Source data Start Marker
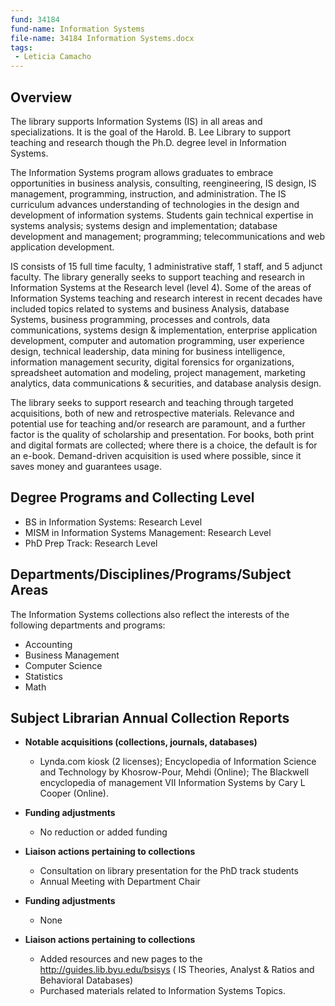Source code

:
 ```yaml
---
fund: 34184
fund-name: Information Systems
file-name: 34184 Information Systems.docx
tags:
 - Leticia Camacho
---
```


## Overview

The library supports Information Systems (IS) in all areas and specializations. It is the goal of the Harold. B. Lee Library to support teaching and research though the Ph.D. degree level in Information Systems.

The Information Systems program allows graduates to embrace opportunities in business analysis, consulting, reengineering, IS design, IS management, programming, instruction, and administration. The IS curriculum advances understanding of technologies in the design and development of information systems. Students gain technical expertise in systems analysis; systems design and implementation; database development and management; programming; telecommunications and web application development.

IS consists of 15 full time faculty, 1 administrative staff, 1 staff, and 5 adjunct faculty. The library generally seeks to support teaching and research in Information Systems at the Research level (level 4). Some of the areas of Information Systems teaching and research interest in recent decades have included topics related to systems and business Analysis, database Systems, business programming, processes and controls, data communications, systems design &amp; implementation, enterprise application development, computer and automation programming, user experience design, technical leadership, data mining for business intelligence, information management security, digital forensics for organizations, spreadsheet automation and modeling, project management, marketing analytics, data communications &amp; securities, and database analysis design.

The library seeks to support research and teaching through targeted acquisitions, both of new and retrospective materials. Relevance and potential use for teaching and/or research are paramount, and a further factor is the quality of scholarship and presentation. For books, both print and digital formats are collected; where there is a choice, the default is for an e-book. Demand-driven acquisition is used where possible, since it saves money and guarantees usage.

## Degree Programs and Collecting Level

- BS in Information Systems: Research Level
- MISM in Information Systems Management: Research Level
- PhD Prep Track: Research Level

## Departments/<wbr>Disciplines/<wbr>Programs/<wbr>Subject Areas

The Information Systems collections also reflect the interests of the following departments and programs:

- Accounting
- Business Management
- Computer Science
- Statistics
- Math

## Subject Librarian Annual Collection Reports

- **Notable acquisitions (collections, journals, databases)**
    - Lynda.com kiosk (2 licenses); Encyclopedia of Information Science and Technology by Khosrow-Pour, Mehdi (Online); The Blackwell encyclopedia of management VII Information Systems by Cary L Cooper (Online).

- **Funding adjustments**
    - No reduction or added funding

- **Liaison actions pertaining to collections**
    - Consultation on library presentation for the PhD track students
    - Annual Meeting with Department Chair

- **Funding adjustments**
    - None

- **Liaison actions pertaining to collections**
    - Added resources and new pages to the http://guides.lib.byu.edu/bsisys ( IS Theories, Analyst &amp; Ratios and Behavioral Databases)
    - Purchased materials related to Information Systems Topics.

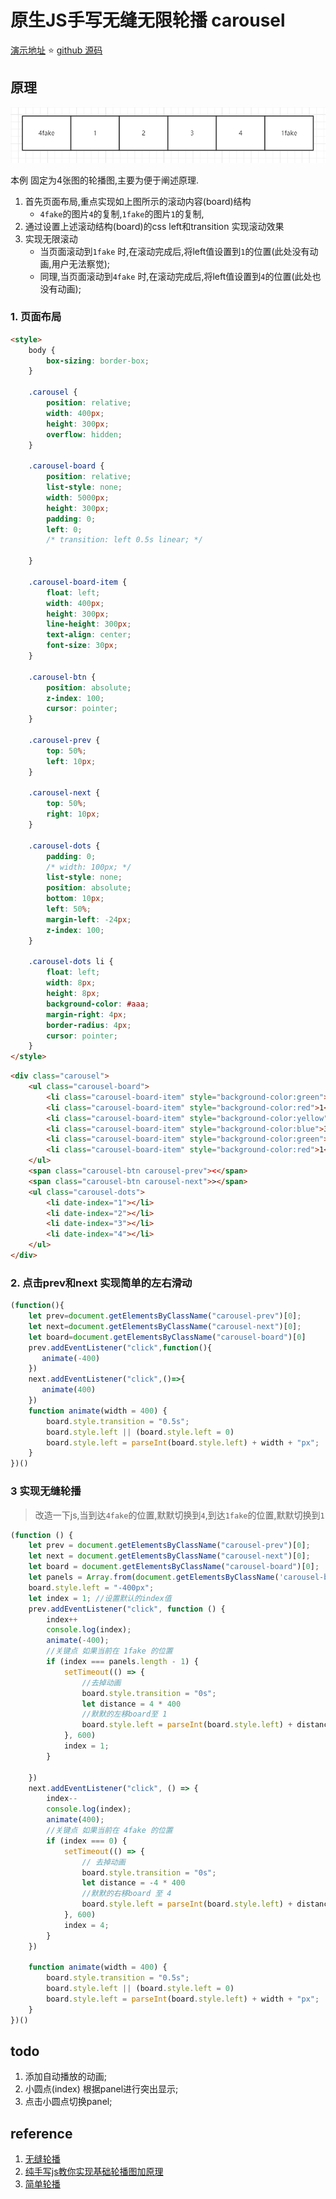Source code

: # 原生JS手写无缝无限轮播 carousel
[演示地址](https://fooooooof.github.io/handmade_javascript/component/carousel/assets/carousel.html) :star:
[github 源码](https://github.com/FoooooooF/handmade_javascript/tree/master/component/carousel)
## 原理
![](./assets/carousel.png)

本例 固定为4张图的轮播图,主要为便于阐述原理.
1. 首先页面布局,重点实现如上图所示的滚动内容(board)结构
   - `4fake`的图片`4`的复制,`1fake`的图片`1`的复制,
2. 通过设置上述滚动结构(board)的css left和transition 实现滚动效果
3. 实现无限滚动 
   - 当页面滚动到`1fake` 时,在滚动完成后,将left值设置到`1`的位置(此处没有动画,用户无法察觉);
   - 同理,当页面滚动到`4fake` 时,在滚动完成后,将left值设置到`4`的位置(此处也没有动画);

### 1. 页面布局

```html
<style>
    body {
        box-sizing: border-box;
    }

    .carousel {
        position: relative;
        width: 400px;
        height: 300px;
        overflow: hidden;
    }

    .carousel-board {
        position: relative;
        list-style: none;
        width: 5000px;
        height: 300px;
        padding: 0;
        left: 0;
        /* transition: left 0.5s linear; */

    }

    .carousel-board-item {
        float: left;
        width: 400px;
        height: 300px;
        line-height: 300px;
        text-align: center;
        font-size: 30px;
    }

    .carousel-btn {
        position: absolute;
        z-index: 100;
        cursor: pointer;
    }

    .carousel-prev {
        top: 50%;
        left: 10px;
    }

    .carousel-next {
        top: 50%;
        right: 10px;
    }

    .carousel-dots {
        padding: 0;
        /* width: 100px; */
        list-style: none;
        position: absolute;
        bottom: 10px;
        left: 50%;
        margin-left: -24px;
        z-index: 100;
    }

    .carousel-dots li {
        float: left;
        width: 8px;
        height: 8px;
        background-color: #aaa;
        margin-right: 4px;
        border-radius: 4px;
        cursor: pointer;
    }
</style>
```

```html
<div class="carousel">
    <ul class="carousel-board">
        <li class="carousel-board-item" style="background-color:green">4</li>
        <li class="carousel-board-item" style="background-color:red">1</li>
        <li class="carousel-board-item" style="background-color:yellow">2</li>
        <li class="carousel-board-item" style="background-color:blue">3</li>
        <li class="carousel-board-item" style="background-color:green">4</li>
        <li class="carousel-board-item" style="background-color:red">1</li>
    </ul>
    <span class="carousel-btn carousel-prev"><</span>
    <span class="carousel-btn carousel-next">></span>
    <ul class="carousel-dots">
        <li date-index="1"></li>
        <li date-index="2"></li>
        <li date-index="3"></li>
        <li date-index="4"></li>
    </ul>
</div>
```

### 2. 点击prev和next 实现简单的左右滑动
```js
(function(){
    let prev=document.getElementsByClassName("carousel-prev")[0];
    let next=document.getElementsByClassName("carousel-next")[0];
    let board=document.getElementsByClassName("carousel-board")[0]
    prev.addEventListener("click",function(){
       animate(-400)
    })
    next.addEventListener("click",()=>{
       animate(400)
    })
    function animate(width = 400) {
        board.style.transition = "0.5s";
        board.style.left || (board.style.left = 0)
        board.style.left = parseInt(board.style.left) + width + "px";
    }
})()
```

### 3 实现无缝轮播
> 改造一下js,当到达`4fake`的位置,默默切换到`4`,到达`1fake`的位置,默默切换到`1`
```js
(function () {
    let prev = document.getElementsByClassName("carousel-prev")[0];
    let next = document.getElementsByClassName("carousel-next")[0];
    let board = document.getElementsByClassName("carousel-board")[0];
    let panels = Array.from(document.getElementsByClassName('carousel-board-item'));
    board.style.left = "-400px";
    let index = 1; //设置默认的index值
    prev.addEventListener("click", function () {
        index++
        console.log(index);
        animate(-400);
        //关键点 如果当前在 1fake 的位置
        if (index === panels.length - 1) {
            setTimeout(() => {
                //去掉动画
                board.style.transition = "0s";
                let distance = 4 * 400
                //默默的左移board至 1
                board.style.left = parseInt(board.style.left) + distance + "px"
            }, 600)
            index = 1;
        }

    })
    next.addEventListener("click", () => {
        index--
        console.log(index);
        animate(400);
        //关键点 如果当前在 4fake 的位置
        if (index === 0) {
            setTimeout(() => {
                // 去掉动画
                board.style.transition = "0s";
                let distance = -4 * 400
                //默默的右移board 至 4
                board.style.left = parseInt(board.style.left) + distance + "px"
            }, 600)
            index = 4;
        }
    })

    function animate(width = 400) {
        board.style.transition = "0.5s";
        board.style.left || (board.style.left = 0)
        board.style.left = parseInt(board.style.left) + width + "px";
    }
})()
```
## todo
1. 添加自动播放的动画;
2. 小圆点(index) 根据panel进行突出显示;
3. 点击小圆点切换panel;




## reference
1. [无缝轮播](https://github.com/Advanced-Frontend/Daily-Interview-Question/issues/108)
2. [纯手写js教你实现基础轮播图加原理](https://zhuanlan.zhihu.com/p/40516156)
3. [简单轮播](http://htmlpreview.github.io/?https://github.com/FoooooooF/handmade_javascript/blob/master/component/carousel/index_package.html)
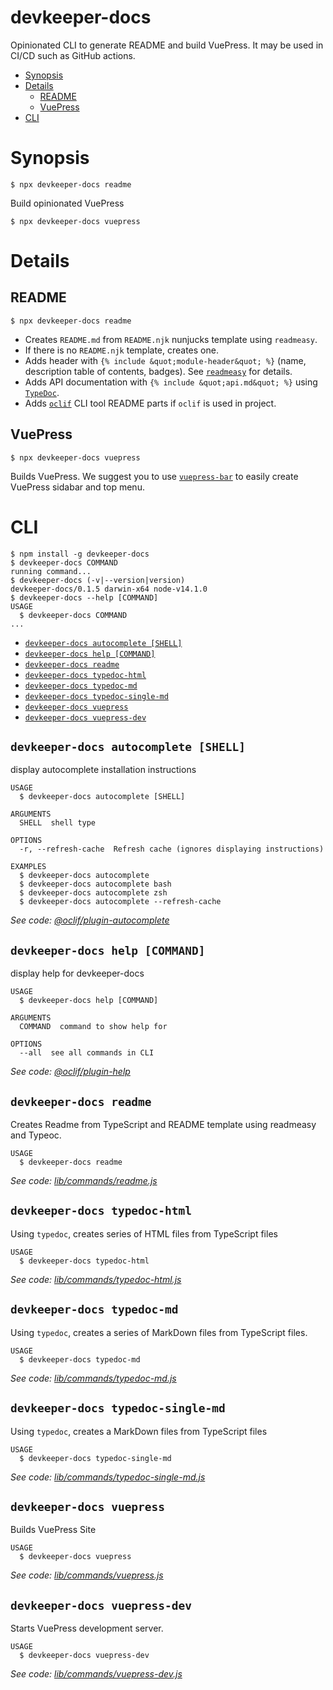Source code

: # devkeeper-docs



Opinionated CLI to generate README and build VuePress. It may be used in CI/CD such as GitHub actions.

<!-- START doctoc generated TOC please keep comment here to allow auto update -->
<!-- DON'T EDIT THIS SECTION, INSTEAD RE-RUN doctoc TO UPDATE -->


- [Synopsis](#synopsis)
- [Details](#details)
  - [README](#readme)
  - [VuePress](#vuepress)
- [CLI](#cli)

<!-- END doctoc generated TOC please keep comment here to allow auto update -->


# Synopsis

`$ npx devkeeper-docs readme`

Build opinionated VuePress

`$ npx devkeeper-docs vuepress`

# Details

## README

`$ npx devkeeper-docs readme`

* Creates `README.md` from `README.njk` nunjucks template using `readmeasy`.
* If there is no `README.njk` template, creates one.
* Adds header with `{% include &quot;module-header&quot; %}` (name, description table of contents, badges). See [`readmeasy`](https://www.npmjs.com/package/readmeasy) for details.
* Adds API documentation with `{% include &quot;api.md&quot; %}` using [`TypeDoc`](https://typedoc.org/).
* Adds [`oclif`](https://oclif.io/) CLI tool README parts if `oclif` is used in project.

## VuePress

`$ npx devkeeper-docs vuepress`

Builds VuePress. We suggest you to use [`vuepress-bar`](https://www.npmjs.com/package/vuepress-bar) to easily create VuePress sidabar and top menu.

# CLI

<!-- usage -->
```sh-session
$ npm install -g devkeeper-docs
$ devkeeper-docs COMMAND
running command...
$ devkeeper-docs (-v|--version|version)
devkeeper-docs/0.1.5 darwin-x64 node-v14.1.0
$ devkeeper-docs --help [COMMAND]
USAGE
  $ devkeeper-docs COMMAND
...
```
<!-- usagestop -->

<!-- commands -->
* [`devkeeper-docs autocomplete [SHELL]`](#devkeeper-docs-autocomplete-shell)
* [`devkeeper-docs help [COMMAND]`](#devkeeper-docs-help-command)
* [`devkeeper-docs readme`](#devkeeper-docs-readme)
* [`devkeeper-docs typedoc-html`](#devkeeper-docs-typedoc-html)
* [`devkeeper-docs typedoc-md`](#devkeeper-docs-typedoc-md)
* [`devkeeper-docs typedoc-single-md`](#devkeeper-docs-typedoc-single-md)
* [`devkeeper-docs vuepress`](#devkeeper-docs-vuepress)
* [`devkeeper-docs vuepress-dev`](#devkeeper-docs-vuepress-dev)

## `devkeeper-docs autocomplete [SHELL]`

display autocomplete installation instructions

```
USAGE
  $ devkeeper-docs autocomplete [SHELL]

ARGUMENTS
  SHELL  shell type

OPTIONS
  -r, --refresh-cache  Refresh cache (ignores displaying instructions)

EXAMPLES
  $ devkeeper-docs autocomplete
  $ devkeeper-docs autocomplete bash
  $ devkeeper-docs autocomplete zsh
  $ devkeeper-docs autocomplete --refresh-cache
```

_See code: [@oclif/plugin-autocomplete](https://github.com/oclif/plugin-autocomplete/blob/v0.2.0/src/commands/autocomplete/index.ts)_

## `devkeeper-docs help [COMMAND]`

display help for devkeeper-docs

```
USAGE
  $ devkeeper-docs help [COMMAND]

ARGUMENTS
  COMMAND  command to show help for

OPTIONS
  --all  see all commands in CLI
```

_See code: [@oclif/plugin-help](https://github.com/oclif/plugin-help/blob/v3.0.0/src/commands/help.ts)_

## `devkeeper-docs readme`

Creates Readme from TypeScript and README template using readmeasy and Typeoc.

```
USAGE
  $ devkeeper-docs readme
```

_See code: [lib/commands/readme.js](https://github.com/ozum/devkeeper-docs/blob/v0.1.5/lib/commands/readme.js)_

## `devkeeper-docs typedoc-html`

Using `typedoc`, creates series of HTML files from TypeScript files

```
USAGE
  $ devkeeper-docs typedoc-html
```

_See code: [lib/commands/typedoc-html.js](https://github.com/ozum/devkeeper-docs/blob/v0.1.5/lib/commands/typedoc-html.js)_

## `devkeeper-docs typedoc-md`

Using `typedoc`, creates a series of MarkDown files from TypeScript files.

```
USAGE
  $ devkeeper-docs typedoc-md
```

_See code: [lib/commands/typedoc-md.js](https://github.com/ozum/devkeeper-docs/blob/v0.1.5/lib/commands/typedoc-md.js)_

## `devkeeper-docs typedoc-single-md`

Using `typedoc`, creates a MarkDown files from TypeScript files

```
USAGE
  $ devkeeper-docs typedoc-single-md
```

_See code: [lib/commands/typedoc-single-md.js](https://github.com/ozum/devkeeper-docs/blob/v0.1.5/lib/commands/typedoc-single-md.js)_

## `devkeeper-docs vuepress`

Builds VuePress Site

```
USAGE
  $ devkeeper-docs vuepress
```

_See code: [lib/commands/vuepress.js](https://github.com/ozum/devkeeper-docs/blob/v0.1.5/lib/commands/vuepress.js)_

## `devkeeper-docs vuepress-dev`

Starts VuePress development server.

```
USAGE
  $ devkeeper-docs vuepress-dev
```

_See code: [lib/commands/vuepress-dev.js](https://github.com/ozum/devkeeper-docs/blob/v0.1.5/lib/commands/vuepress-dev.js)_
<!-- commandsstop -->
Source data End Marker
Work order:
Filter the records down to the lines containing the word "addEventListener", and copy those.

Your response:
    prev.addEventListener("click",function(){
    next.addEventListener("click",()=>{
    prev.addEventListener("click", function () {
    next.addEventListener("click", () => {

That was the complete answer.